La Capitale e il Lazio si trovano al centro di una crisi profonda: tredici femminicidi registrati nel 2024, dieci dei quali solo a Roma. Numeri che raccontano una realtà in cui le donne continuano a morire, spesso per mano di uomini che non accettano il rifiuto o la libertà delle loro vittime.
Ogni nome racconta una storia tragica. Da Manuela Petrangeli, uccisa con freddezza dall’ex a luglio, a Annarita Morelli, assassinata in strada dal marito che non voleva accettare la separazione. Storie di possesso, di controllo, di un patriarcato che si manifesta nella sua forma più feroce. Questi non sono casi isolati: i femminicidi sono l’apice di un sistema che ogni giorno limita la libertà delle donne.
Il 23 novembre, la marea fucsia di “Non Una di Meno” tornerà a riempire le strade di Roma. Un corteo transfemminista senza simboli politici partirà da piazzale Ostiense per urlare contro il patriarcato e la violenza che permeano ogni aspetto della società. “Le parole del ministro Valditara confermano l’urgenza di scendere in piazza”, affermano le organizzatrici, riferendosi a dichiarazioni percepite come una giustificazione della deriva autoritaria.
Il femminicidio di Giulia Cecchettin ha scosso l’opinione pubblica, ma non basta la commozione. Serve un’azione concreta.

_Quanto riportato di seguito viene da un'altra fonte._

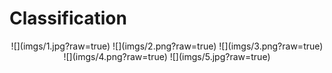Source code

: # Classification

<p align="center">
  ![](imgs/1.jpg?raw=true)
  ![](imgs/2.png?raw=true)
  ![](imgs/3.png?raw=true)
  ![](imgs/4.png?raw=true)
  ![](imgs/5.jpg?raw=true)
</p>
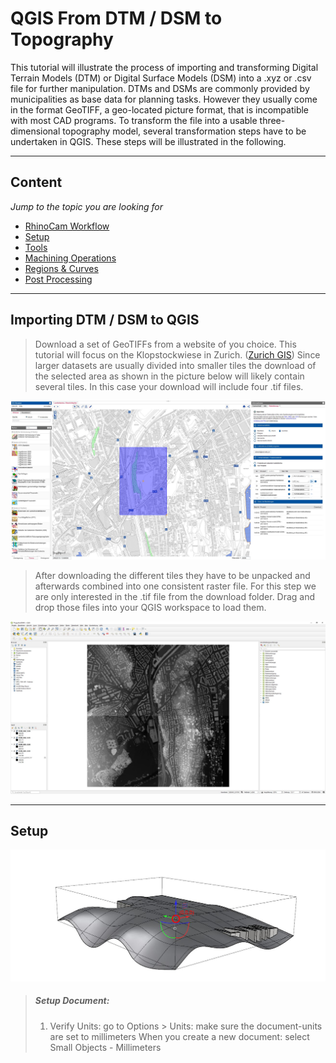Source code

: # QGIS From DTM / DSM to Topography

This tutorial will illustrate the process of importing and transforming Digital Terrain Models (DTM) or Digital Surface Models (DSM) into a .xyz or .csv file for further manipulation.
DTMs and DSMs are commonly provided by municipalities as base data for planning tasks. However they usually come in the format GeoTIFF, a geo-located picture format, that is incompatible with most CAD programs. To transform the file into a usable three-dimensional topography model, several transformation steps have to be undertaken in QGIS. These steps will be illustrated in the following. 

---

## Content
*Jump to the topic you are looking for*

- [RhinoCam Workflow](#rhinoCam-workflow)
- [Setup](#setup)
- [Tools](#tools)
- [Machining Operations](#machining-operations)
- [Regions & Curves](#regions-and-curves)
- [Post Processing](#post-processing)

---

## Importing DTM / DSM to QGIS  

>Download a set of GeoTIFFs from a website of you choice. This tutorial will focus on the Klopstockwiese in Zurich. ([Zurich GIS](https://maps.zh.ch/))
>Since larger datasets are usually divided into smaller tiles the download of the selected area as shown in the picture below will likely contain several tiles. In this case your download will include four .tif files.
>

![QGIS_ZH_GIS](/doc/QGIS_ZH_GIS.jpg)

>After downloading the different tiles they have to be unpacked and afterwards combined into one consistent raster file. For this step we are only interested in the .tif file from the download folder. Drag and drop those files into your QGIS workspace to load them.  
>

![QGIS_LoadDOM_DTM](/doc/QGIS_LoadDOM_DTM.jpg)

---

## Setup

![RhinoCam_Setup_1](/doc/RhinoCam_Setup_1.png)

>##### Setup Document:
>1. Verify Units: go to Options > Units: make sure the document-units are set to millimeters When you create a new document: select Small Objects - Millimeters
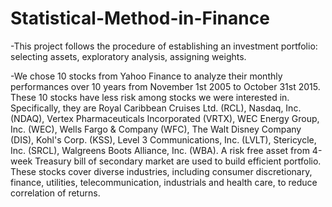 # Statistical-Method-in-Finance
-This project follows the procedure of establishing an investment portfolio: selecting assets, exploratory analysis, assigning weights.

-We chose 10 stocks from Yahoo Finance to analyze their monthly performances over 10 years from November 1st 2005 to October 31st 2015. These 10 stocks have less risk among stocks we were interested in. Specifically, they are Royal Caribbean Cruises Ltd. (RCL), Nasdaq, Inc. (NDAQ), Vertex Pharmaceuticals Incorporated (VRTX), WEC Energy Group, Inc. (WEC), Wells Fargo & Company (WFC), The Walt Disney Company (DIS), Kohl's Corp. (KSS), Level 3 Communications, Inc. (LVLT), Stericycle, Inc. (SRCL), Walgreens Boots Alliance, Inc. (WBA). A risk free asset from 4-week Treasury bill of secondary market are used to build efficient portfolio. These stocks cover diverse industries, including consumer discretionary, finance, utilities, telecommunication, industrials and health care, to reduce correlation of returns.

I dati del 1522, con il raddoppio delle chiamate nel Lazio, sono incoraggianti: più donne trovano il coraggio di denunciare. Anche i centri antiviolenza, come quelli di D.i.Re, hanno registrato un aumento del 14% delle donne accolte. Tuttavia, il cambiamento culturale è ancora lontano.
Strumenti come il Mobile Angel, uno smartwatch collegato ai carabinieri, rappresentano un passo avanti, ma non possono sostituire una vera educazione al rispetto e alla parità di genere. Come ha sottolineato Antonella Veltri, “negare l’esistenza del patriarcato o minimizzarne gli effetti è una forma di violenza”. Ogni donna uccisa è una sconfitta per tutta la società. La lotta al patriarcato deve partire da politiche integrate, educazione e un forte impegno contro gli stereotipi. La manifestazione del 23 novembre non è solo un momento di commemorazione, ma un grido di resistenza.